Chondrocalcinosis or cartilage calcification is calcification (accumulation of calcium salts) in hyaline cartilage and/or fibrocartilage. It can be seen on radiography.

Causes
Buildup of calcium phosphate in the ankle joints has been found in about 50% of the general population, and may be associated with osteoarthritis.

Another common cause of chondrocalcinosis is calcium pyrophosphate dihydrate crystal deposition disease (CPPD). CPPD is estimated to affect 4% to 7% of the adult populations of Europe and the United States. Previous studies have overestimated the prevalence by simply estimating the prevalence of chondrocalcinosis regardless of cause.

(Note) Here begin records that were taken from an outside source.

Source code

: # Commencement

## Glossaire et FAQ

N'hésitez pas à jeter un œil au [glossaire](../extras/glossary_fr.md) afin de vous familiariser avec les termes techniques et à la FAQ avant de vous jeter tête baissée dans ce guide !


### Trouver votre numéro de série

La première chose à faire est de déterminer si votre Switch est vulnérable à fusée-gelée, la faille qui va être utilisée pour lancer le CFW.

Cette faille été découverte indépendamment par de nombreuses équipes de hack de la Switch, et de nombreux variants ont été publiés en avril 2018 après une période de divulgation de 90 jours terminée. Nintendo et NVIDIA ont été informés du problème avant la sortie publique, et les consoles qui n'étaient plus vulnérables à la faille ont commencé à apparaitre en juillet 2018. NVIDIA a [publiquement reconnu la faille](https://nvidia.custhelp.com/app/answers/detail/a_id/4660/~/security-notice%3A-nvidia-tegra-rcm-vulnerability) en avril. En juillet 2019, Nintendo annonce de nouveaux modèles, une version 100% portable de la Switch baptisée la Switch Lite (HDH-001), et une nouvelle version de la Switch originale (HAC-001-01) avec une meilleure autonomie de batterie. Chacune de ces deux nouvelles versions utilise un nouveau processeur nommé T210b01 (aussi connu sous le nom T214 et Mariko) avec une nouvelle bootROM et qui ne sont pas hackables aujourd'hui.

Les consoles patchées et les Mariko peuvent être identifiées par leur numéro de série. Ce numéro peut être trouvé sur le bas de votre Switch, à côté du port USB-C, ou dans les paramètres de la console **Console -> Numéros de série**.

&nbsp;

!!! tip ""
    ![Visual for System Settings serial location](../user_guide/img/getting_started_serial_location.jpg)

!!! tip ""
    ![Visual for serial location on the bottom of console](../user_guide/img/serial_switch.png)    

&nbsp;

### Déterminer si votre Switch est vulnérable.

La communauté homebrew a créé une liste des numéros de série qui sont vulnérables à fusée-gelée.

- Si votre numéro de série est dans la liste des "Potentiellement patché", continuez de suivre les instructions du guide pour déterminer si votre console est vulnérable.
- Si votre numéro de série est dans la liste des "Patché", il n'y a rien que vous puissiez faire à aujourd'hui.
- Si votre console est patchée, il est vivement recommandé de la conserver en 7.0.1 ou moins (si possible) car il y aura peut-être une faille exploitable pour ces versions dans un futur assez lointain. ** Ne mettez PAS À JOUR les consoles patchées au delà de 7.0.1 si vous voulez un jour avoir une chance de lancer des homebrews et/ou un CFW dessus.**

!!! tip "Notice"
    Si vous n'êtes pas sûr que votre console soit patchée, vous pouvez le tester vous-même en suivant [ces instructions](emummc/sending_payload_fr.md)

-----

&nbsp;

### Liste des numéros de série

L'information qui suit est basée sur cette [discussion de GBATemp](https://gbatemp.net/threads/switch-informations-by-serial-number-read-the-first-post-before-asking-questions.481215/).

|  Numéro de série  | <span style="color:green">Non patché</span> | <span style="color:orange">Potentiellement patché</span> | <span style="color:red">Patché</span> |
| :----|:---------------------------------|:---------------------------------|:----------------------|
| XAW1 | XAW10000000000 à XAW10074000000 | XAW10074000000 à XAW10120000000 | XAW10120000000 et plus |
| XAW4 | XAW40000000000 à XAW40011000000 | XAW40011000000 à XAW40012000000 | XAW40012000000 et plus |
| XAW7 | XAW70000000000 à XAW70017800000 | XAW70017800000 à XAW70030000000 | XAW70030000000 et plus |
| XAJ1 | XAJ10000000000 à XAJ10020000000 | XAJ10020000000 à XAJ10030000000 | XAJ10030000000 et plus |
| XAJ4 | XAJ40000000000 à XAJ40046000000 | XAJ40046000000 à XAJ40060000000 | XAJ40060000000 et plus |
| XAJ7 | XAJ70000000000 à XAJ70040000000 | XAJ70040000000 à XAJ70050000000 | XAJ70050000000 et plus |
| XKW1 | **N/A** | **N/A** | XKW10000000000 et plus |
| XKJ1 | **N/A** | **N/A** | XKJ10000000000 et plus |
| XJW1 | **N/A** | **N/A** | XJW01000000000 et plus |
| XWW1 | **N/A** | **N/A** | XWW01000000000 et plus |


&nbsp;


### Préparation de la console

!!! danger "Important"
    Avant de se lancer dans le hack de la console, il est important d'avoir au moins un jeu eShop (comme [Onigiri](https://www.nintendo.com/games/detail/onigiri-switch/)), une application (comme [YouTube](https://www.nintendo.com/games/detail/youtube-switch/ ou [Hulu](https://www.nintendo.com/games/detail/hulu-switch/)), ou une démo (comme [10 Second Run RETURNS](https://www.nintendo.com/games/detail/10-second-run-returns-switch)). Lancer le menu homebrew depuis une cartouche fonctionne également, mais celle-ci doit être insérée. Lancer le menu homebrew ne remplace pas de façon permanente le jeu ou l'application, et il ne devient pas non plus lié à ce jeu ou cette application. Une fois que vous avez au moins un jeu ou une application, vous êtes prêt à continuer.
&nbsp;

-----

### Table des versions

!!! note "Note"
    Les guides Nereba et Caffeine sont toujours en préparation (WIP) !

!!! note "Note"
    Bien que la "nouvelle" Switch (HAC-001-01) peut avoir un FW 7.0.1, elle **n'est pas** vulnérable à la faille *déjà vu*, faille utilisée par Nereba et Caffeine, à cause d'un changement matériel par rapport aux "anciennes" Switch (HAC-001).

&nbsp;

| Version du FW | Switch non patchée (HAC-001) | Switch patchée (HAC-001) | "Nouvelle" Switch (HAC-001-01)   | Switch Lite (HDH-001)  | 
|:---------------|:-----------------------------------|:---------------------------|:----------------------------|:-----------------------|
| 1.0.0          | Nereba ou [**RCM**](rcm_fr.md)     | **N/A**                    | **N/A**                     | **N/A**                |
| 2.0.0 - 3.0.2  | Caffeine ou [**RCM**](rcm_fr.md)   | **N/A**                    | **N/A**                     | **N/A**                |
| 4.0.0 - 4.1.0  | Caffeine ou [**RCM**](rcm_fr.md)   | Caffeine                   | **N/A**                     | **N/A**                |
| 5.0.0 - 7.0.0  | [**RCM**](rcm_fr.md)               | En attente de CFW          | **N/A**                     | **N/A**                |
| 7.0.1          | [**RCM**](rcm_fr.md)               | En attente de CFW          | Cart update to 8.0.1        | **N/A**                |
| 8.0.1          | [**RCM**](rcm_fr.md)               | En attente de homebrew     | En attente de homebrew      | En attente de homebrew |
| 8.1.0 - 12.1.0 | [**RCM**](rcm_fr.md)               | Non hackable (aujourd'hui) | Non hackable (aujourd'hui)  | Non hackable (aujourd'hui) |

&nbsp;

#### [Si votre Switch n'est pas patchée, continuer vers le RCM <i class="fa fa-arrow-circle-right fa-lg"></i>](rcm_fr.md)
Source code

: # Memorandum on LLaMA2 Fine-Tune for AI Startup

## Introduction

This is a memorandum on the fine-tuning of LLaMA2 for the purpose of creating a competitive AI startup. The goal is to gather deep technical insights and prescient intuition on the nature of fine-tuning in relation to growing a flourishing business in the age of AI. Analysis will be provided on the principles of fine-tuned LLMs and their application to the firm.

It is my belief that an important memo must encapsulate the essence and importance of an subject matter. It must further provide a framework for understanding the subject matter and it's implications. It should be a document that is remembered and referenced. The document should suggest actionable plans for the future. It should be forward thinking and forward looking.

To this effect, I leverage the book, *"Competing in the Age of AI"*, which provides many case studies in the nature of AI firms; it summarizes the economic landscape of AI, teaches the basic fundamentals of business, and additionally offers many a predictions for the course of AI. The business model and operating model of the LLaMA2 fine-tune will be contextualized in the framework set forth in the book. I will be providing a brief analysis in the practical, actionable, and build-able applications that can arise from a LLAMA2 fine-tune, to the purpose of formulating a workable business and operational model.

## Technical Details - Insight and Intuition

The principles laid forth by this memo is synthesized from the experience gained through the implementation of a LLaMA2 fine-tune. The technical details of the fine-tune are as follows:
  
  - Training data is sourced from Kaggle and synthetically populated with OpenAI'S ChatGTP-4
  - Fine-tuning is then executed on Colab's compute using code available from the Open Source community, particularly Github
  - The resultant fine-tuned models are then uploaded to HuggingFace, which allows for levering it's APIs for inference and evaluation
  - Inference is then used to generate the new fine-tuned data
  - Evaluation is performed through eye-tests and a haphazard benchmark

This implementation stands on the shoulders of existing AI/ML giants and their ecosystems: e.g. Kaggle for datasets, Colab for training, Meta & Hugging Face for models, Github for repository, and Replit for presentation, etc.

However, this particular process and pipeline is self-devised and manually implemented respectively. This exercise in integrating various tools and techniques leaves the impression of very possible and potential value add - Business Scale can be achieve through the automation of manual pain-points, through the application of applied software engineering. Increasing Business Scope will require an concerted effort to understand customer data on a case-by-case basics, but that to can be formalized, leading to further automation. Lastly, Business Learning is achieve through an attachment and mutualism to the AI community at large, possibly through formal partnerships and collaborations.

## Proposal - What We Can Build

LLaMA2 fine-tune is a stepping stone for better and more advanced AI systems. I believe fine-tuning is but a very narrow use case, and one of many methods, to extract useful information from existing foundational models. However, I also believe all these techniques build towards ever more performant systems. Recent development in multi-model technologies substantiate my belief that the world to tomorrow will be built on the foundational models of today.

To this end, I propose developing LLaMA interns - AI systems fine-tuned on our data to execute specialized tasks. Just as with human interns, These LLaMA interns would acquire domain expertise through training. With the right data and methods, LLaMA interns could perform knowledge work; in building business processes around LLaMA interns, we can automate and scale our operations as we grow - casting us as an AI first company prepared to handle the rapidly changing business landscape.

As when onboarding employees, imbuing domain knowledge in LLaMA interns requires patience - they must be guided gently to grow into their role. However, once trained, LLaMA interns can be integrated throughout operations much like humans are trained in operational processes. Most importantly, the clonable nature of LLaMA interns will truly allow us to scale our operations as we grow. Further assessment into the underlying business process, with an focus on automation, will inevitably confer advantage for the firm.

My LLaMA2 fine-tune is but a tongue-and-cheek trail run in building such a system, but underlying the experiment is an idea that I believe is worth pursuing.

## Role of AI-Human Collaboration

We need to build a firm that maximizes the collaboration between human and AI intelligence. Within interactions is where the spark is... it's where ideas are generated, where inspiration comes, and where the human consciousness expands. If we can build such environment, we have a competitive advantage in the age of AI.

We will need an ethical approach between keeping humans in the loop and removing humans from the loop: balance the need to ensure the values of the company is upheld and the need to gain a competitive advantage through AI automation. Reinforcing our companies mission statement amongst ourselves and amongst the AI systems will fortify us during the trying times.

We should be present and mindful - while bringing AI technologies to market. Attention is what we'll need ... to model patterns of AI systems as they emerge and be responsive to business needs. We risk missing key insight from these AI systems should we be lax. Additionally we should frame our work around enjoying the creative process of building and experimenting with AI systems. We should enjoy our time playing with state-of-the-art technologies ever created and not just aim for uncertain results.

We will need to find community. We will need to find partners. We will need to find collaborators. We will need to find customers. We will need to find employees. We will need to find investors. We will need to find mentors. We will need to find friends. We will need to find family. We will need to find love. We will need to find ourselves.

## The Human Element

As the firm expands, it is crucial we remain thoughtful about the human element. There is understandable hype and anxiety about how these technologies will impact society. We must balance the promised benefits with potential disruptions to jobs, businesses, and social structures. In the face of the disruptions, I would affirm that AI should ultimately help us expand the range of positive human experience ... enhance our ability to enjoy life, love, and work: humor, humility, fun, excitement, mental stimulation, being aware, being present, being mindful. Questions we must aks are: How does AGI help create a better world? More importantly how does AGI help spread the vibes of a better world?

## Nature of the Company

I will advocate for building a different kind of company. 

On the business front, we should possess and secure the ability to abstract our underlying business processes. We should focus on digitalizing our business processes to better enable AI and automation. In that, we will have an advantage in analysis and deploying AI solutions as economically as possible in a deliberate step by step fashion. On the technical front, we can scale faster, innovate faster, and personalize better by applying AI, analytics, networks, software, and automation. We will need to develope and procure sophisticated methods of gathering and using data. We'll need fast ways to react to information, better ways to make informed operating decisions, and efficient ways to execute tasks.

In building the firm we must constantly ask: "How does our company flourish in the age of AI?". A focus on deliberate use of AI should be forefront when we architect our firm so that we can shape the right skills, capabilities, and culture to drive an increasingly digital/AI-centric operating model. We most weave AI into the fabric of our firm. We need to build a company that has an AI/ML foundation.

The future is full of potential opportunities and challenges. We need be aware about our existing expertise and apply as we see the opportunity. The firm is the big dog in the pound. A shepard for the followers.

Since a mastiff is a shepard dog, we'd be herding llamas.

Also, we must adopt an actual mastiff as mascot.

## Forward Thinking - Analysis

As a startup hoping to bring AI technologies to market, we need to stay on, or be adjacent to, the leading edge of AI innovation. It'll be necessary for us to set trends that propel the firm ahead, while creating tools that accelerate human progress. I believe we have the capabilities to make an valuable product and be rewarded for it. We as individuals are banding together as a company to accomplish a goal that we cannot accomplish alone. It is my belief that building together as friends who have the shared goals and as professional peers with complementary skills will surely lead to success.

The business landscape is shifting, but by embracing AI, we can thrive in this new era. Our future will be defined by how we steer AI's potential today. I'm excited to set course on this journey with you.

A magnesium deficiency may cause chondrocalcinosis, and there is anecdotal evidence that magnesium supplementation may reduce or alleviate symptoms. In some cases, arthritis from injury can cause chondrocalcinosis.
Other causes of chondrocalcinosis include:
Hypercalcaemia, especially when caused by hyperparathyroidism
Arthritis
Pseudogout
Wilson disease
Hemochromatosis
Ochronosis
Hypophosphatasia
Hypothyroidism
Hyperoxalemia
Acromegaly
Gitelman syndrome

Diagnosis
Chondrocalcinosis can be visualized on projectional radiography, CT scan, MRI, US, and nuclear medicine. CT scans and MRIs show calcific masses (usually within the ligamentum flavum or joint capsule), however radiography is more successful. At ultrasound, chondrocalcinosis may be depicted as echogenic foci with no acoustic shadow within the hyaline cartilage. As with most conditions, chondrocalcinosis can present with similarity to other diseases such as ankylosing spondylitis and gout.